TASK TO CARRY OUT: Below are the records; collect from them each line containing the string "Podman".

○ ○ ○ ○

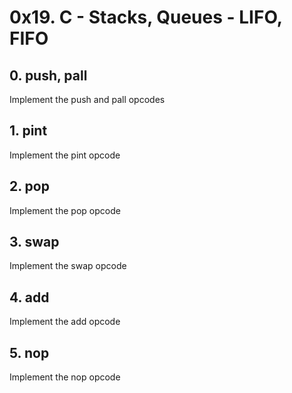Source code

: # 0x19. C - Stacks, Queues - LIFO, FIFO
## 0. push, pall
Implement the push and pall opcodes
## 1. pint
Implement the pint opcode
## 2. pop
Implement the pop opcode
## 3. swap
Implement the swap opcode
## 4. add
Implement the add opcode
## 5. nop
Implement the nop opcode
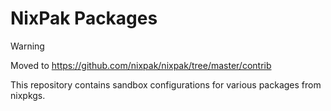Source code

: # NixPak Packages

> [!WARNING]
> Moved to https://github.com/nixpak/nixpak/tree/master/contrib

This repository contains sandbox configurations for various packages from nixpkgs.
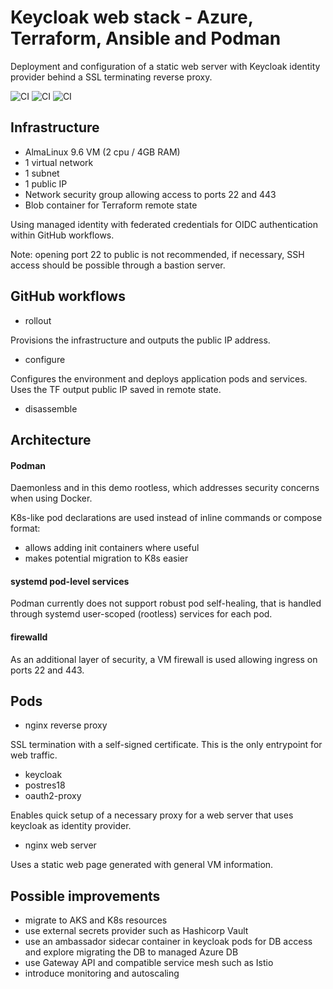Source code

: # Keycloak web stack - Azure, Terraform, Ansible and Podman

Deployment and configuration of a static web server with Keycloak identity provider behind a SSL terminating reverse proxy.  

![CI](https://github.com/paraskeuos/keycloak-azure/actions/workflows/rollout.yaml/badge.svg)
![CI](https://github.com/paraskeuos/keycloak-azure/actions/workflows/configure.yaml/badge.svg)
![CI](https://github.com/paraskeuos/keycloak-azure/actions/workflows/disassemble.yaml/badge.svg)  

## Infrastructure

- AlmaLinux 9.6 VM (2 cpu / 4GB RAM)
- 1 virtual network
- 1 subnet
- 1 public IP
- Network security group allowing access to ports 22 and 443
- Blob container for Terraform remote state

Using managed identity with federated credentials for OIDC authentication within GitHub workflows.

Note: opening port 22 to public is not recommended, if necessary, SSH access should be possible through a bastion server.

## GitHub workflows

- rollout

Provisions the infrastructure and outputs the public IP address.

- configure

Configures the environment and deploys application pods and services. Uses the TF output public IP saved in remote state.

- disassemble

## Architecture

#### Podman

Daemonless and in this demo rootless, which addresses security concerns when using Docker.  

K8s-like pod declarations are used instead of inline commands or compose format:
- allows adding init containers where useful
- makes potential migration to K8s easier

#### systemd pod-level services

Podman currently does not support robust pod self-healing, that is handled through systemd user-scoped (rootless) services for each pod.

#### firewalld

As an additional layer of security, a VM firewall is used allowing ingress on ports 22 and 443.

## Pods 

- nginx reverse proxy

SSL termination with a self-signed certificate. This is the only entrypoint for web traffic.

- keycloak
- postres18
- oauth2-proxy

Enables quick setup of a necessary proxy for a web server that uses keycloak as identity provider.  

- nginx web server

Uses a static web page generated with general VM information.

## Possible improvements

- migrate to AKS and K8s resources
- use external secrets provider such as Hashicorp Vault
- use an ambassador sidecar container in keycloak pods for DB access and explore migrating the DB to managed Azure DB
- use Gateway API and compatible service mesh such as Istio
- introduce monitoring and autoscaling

○ ○ ○ ○

SOLVED EXERCISE:
: # Keycloak web stack - Azure, Terraform, Ansible and Podman
#### Podman
Podman currently does not support robust pod self-healing, that is handled through systemd user-scoped (rootless) services for each pod.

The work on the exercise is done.